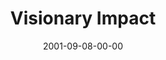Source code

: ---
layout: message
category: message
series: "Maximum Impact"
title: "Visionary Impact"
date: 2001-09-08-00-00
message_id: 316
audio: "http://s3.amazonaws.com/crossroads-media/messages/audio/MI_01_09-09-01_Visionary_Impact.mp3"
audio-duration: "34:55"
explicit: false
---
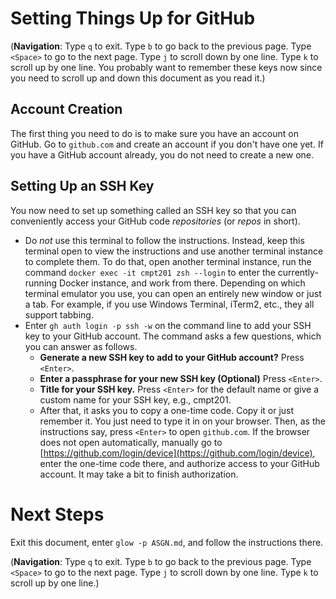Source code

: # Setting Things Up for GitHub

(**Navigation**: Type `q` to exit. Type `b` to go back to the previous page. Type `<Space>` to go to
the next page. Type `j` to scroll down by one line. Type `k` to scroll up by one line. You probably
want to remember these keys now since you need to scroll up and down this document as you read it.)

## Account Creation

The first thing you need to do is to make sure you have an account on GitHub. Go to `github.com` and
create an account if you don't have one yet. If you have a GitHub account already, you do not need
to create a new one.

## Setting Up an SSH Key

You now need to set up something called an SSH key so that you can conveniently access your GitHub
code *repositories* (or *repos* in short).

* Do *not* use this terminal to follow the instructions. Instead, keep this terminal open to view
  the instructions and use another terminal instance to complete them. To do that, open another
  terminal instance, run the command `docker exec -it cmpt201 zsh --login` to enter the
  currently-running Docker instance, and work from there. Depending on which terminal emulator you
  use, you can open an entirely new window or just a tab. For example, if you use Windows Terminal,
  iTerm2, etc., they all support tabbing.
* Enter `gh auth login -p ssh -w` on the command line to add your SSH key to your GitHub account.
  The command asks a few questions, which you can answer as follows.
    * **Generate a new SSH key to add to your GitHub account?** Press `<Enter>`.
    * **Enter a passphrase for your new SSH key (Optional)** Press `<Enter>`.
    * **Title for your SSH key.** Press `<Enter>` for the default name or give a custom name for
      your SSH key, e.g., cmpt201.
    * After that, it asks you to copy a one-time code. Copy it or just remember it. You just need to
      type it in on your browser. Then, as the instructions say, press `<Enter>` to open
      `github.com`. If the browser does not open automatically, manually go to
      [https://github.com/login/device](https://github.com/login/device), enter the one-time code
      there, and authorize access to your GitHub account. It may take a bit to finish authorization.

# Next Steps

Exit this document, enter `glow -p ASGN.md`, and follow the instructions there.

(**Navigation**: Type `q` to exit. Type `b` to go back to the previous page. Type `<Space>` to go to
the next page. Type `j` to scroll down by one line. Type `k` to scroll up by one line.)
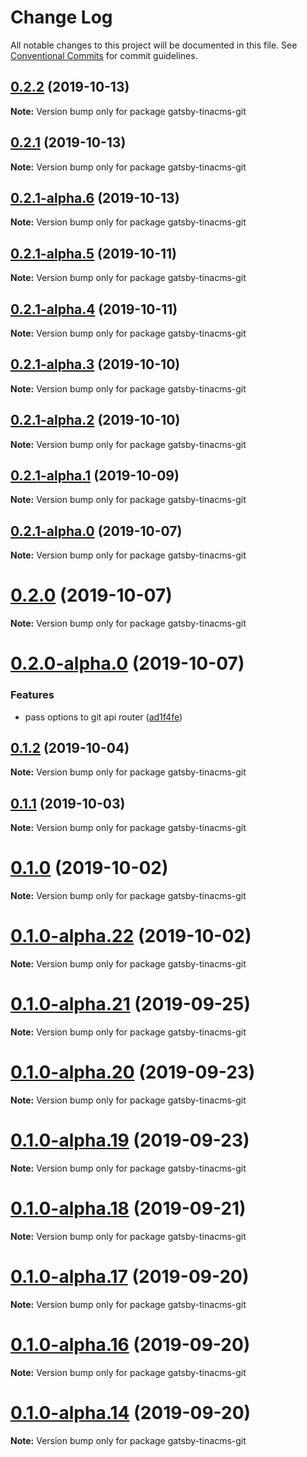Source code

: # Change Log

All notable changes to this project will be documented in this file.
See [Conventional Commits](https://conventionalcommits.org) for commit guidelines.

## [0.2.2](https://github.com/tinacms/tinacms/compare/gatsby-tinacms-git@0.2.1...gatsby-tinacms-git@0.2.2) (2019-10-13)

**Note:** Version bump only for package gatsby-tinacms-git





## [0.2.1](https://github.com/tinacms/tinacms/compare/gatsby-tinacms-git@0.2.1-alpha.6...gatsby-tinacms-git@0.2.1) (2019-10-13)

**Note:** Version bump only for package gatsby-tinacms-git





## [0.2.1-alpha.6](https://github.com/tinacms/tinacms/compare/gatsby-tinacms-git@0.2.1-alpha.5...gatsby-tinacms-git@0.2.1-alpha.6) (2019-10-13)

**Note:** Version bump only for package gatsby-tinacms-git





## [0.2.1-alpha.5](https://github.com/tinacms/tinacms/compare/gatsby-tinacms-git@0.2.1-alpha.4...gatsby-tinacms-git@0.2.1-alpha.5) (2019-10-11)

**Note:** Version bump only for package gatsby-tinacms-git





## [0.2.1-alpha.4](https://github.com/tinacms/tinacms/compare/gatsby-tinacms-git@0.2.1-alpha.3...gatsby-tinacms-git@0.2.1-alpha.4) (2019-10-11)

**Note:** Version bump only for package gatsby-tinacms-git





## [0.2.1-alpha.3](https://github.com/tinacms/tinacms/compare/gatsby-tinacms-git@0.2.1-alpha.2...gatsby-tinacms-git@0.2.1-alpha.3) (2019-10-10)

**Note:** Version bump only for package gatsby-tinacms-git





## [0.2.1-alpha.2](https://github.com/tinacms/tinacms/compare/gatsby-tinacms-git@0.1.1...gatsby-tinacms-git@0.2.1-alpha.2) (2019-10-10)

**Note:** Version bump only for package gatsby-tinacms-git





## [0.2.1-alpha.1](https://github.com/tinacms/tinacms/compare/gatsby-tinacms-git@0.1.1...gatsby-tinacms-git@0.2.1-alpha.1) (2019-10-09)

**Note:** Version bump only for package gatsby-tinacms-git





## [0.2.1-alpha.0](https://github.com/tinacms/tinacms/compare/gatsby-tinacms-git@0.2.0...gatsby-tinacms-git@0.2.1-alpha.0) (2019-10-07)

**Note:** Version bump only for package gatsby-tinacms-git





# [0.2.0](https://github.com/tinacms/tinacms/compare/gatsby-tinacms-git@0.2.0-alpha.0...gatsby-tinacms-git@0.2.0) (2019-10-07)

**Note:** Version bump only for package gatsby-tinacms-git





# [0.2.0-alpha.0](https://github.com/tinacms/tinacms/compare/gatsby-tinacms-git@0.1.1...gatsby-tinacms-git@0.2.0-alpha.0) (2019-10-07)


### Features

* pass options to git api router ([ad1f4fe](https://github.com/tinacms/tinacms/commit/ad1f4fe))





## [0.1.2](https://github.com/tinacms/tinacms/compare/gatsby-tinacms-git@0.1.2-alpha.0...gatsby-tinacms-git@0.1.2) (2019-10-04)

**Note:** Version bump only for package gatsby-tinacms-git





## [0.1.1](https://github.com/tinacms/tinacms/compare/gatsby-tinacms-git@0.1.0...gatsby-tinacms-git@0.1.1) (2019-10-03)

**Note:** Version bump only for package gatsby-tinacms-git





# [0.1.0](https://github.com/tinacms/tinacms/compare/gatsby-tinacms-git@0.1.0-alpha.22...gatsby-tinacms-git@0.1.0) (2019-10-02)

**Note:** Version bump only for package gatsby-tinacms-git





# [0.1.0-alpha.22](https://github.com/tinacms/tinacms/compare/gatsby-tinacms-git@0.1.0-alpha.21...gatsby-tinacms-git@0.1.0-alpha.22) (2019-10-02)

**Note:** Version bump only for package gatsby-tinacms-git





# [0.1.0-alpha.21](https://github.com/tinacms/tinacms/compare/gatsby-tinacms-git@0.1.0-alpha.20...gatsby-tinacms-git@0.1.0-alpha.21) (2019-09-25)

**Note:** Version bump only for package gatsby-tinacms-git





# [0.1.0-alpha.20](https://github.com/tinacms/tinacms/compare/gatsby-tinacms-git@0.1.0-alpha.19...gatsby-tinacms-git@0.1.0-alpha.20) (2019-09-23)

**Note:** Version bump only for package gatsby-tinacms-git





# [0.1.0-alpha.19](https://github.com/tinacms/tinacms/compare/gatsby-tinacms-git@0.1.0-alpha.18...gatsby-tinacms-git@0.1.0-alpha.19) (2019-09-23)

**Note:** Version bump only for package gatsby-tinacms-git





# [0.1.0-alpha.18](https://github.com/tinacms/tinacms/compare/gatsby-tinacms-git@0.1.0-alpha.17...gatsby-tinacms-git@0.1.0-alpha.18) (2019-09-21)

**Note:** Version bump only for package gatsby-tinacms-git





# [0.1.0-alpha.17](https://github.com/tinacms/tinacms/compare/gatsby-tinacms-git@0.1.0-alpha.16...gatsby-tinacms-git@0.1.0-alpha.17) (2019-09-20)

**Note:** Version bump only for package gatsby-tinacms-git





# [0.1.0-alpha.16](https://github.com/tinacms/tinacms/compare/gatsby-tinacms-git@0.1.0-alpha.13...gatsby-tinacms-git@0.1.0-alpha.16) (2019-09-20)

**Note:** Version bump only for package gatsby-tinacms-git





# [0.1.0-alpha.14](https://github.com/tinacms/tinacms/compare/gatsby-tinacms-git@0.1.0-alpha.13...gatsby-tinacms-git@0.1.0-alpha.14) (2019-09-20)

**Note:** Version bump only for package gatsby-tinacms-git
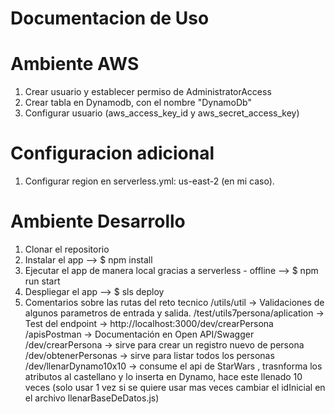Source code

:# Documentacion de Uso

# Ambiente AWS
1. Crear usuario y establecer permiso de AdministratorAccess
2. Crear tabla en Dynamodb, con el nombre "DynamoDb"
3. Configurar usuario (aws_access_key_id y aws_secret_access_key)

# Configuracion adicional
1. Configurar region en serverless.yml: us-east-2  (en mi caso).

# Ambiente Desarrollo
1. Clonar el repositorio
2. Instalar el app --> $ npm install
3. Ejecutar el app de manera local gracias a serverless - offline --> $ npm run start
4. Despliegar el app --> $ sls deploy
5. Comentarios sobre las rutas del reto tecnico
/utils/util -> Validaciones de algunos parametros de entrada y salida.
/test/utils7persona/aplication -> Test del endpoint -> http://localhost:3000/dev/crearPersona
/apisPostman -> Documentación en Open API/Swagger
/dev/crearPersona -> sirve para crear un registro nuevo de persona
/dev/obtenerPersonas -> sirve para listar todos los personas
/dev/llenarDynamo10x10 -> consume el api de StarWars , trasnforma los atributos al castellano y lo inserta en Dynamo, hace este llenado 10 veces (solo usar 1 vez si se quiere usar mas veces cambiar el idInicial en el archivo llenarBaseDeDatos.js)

* * *

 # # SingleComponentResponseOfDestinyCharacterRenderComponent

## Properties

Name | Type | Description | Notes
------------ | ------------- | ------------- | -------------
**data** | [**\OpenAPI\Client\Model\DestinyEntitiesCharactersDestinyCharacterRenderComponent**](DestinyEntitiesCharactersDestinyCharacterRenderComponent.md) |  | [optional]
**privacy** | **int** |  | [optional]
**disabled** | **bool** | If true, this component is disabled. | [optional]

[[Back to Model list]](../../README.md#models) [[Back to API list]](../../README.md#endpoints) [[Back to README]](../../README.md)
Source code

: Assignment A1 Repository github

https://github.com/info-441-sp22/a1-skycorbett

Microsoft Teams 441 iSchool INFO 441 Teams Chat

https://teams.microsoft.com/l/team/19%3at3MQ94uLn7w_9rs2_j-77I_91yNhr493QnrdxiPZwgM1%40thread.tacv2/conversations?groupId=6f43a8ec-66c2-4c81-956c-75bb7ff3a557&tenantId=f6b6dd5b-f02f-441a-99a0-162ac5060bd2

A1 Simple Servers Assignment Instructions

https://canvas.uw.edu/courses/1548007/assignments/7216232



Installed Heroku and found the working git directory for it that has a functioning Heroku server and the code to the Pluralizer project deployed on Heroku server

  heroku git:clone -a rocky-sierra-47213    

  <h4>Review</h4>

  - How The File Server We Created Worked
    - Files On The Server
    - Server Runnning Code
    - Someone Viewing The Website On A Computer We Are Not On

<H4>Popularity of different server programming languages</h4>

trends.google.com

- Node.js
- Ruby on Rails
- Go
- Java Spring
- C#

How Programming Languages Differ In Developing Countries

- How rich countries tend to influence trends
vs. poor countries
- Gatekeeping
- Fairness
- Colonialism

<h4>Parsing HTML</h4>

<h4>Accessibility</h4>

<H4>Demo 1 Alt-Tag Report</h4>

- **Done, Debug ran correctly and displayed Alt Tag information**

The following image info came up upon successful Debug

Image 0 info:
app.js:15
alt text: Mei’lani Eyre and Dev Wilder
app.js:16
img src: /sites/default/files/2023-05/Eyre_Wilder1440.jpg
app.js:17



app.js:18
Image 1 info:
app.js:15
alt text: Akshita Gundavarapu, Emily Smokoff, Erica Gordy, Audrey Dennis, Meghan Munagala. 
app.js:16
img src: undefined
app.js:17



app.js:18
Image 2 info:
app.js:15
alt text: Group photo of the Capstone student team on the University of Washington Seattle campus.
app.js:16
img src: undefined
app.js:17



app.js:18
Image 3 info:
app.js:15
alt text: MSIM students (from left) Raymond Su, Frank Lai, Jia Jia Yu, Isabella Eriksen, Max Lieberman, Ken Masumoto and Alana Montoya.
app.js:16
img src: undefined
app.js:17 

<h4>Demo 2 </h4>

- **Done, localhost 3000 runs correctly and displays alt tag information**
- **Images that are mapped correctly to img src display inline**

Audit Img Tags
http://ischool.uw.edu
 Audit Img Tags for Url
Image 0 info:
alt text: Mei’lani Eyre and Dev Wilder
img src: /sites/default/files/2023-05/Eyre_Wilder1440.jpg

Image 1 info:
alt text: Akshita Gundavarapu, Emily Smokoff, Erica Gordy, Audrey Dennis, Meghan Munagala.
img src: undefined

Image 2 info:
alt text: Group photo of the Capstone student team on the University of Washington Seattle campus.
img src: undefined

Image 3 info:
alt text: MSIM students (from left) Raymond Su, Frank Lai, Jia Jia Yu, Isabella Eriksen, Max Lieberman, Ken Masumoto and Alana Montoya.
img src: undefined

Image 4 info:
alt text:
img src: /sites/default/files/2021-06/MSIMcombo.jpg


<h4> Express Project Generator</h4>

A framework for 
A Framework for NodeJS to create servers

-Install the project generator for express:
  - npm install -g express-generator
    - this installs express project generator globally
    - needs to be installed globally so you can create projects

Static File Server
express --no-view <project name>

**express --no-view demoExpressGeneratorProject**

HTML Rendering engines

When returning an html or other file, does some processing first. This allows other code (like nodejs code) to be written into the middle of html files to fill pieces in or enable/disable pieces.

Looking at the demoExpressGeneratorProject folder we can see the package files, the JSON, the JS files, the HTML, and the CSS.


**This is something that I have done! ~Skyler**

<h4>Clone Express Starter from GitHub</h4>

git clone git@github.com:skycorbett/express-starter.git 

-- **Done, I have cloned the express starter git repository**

Exercise prompt
Report every line containing the string "from" in the material.

Worked solution
  currently-running Docker instance, and work from there. Depending on which terminal emulator you
alt text: MSIM students (from left) Raymond Su, Frank Lai, Jia Jia Yu, Isabella Eriksen, Max Lieberman, Ken Masumoto and Alana Montoya.
alt text: MSIM students (from left) Raymond Su, Frank Lai, Jia Jia Yu, Isabella Eriksen, Max Lieberman, Ken Masumoto and Alana Montoya.
<h4>Clone Express Starter from GitHub</h4>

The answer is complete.